Homeowners looking to refinance or renew a mortgage might want to act quickly if they want to take advantage of the price drop. That 0.75% rate drop but due to the Stress test and softening home price there is less access to home equity. The lowest mortgage rates are usually offered by Mono Lenders.
A Mono Lenders as described by Franz Gerber (lenders, who solely focus on lending money with real-estate as secured collateral, thus mortgage. They do not have a retail outlet in form of a branch office in a retail corridor, and mostly deal with mortgage brokers directly.) offers lower mortgage rates than the more renowned lenders best mortgage deals and most if not, all are either wholly owned or part owned by the big five lenders in Canada.
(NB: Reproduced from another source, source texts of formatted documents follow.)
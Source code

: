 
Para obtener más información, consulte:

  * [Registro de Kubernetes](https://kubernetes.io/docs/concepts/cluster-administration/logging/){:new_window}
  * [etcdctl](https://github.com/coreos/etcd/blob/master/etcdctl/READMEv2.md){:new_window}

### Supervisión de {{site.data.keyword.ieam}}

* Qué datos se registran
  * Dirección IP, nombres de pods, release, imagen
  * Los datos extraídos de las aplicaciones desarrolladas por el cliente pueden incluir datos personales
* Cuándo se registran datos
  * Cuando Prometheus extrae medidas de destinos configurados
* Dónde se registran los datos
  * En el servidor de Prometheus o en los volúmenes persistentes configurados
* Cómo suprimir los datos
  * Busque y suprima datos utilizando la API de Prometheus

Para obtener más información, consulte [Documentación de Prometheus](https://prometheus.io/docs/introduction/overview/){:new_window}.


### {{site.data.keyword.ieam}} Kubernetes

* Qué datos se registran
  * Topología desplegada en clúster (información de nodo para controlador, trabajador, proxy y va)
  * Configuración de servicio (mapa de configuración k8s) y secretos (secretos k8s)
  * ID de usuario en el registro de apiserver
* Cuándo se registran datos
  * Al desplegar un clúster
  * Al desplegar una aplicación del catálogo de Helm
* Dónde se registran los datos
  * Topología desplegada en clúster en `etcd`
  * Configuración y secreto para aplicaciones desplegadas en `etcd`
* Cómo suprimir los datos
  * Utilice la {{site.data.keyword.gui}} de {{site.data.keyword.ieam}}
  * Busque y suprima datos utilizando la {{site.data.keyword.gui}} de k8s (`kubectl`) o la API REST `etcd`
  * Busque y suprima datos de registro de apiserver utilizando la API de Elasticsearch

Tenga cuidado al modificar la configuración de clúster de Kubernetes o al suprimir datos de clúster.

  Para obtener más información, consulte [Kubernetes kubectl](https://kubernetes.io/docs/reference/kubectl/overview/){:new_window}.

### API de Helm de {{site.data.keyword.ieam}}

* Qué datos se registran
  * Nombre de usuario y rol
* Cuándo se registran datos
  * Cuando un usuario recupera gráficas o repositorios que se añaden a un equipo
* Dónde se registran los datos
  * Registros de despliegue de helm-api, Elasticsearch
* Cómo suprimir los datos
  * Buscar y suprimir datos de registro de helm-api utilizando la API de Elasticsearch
If not owned or in an agreement, Mono Lenders rely on banks, insurance companies, mutual funds etc. to buy or fund their mortgages.
Mono Lenders could be compared to Chatr, Virgin Mobile, Koodo in terms of their ownership structure:- ((Rogers Wireless and Fido Mobile, Chatr Mobile, Cityfone), (Bell Mobility and Virgin Mobile, Lucky Mobile), (Telus Mobility and Koodo Mobile, Public Mobile etc.)) Banks like wireless providers, supermarket chain and other corporation own and invest in a range of similar providers offering lower rates and prices so that they have access to a wider market.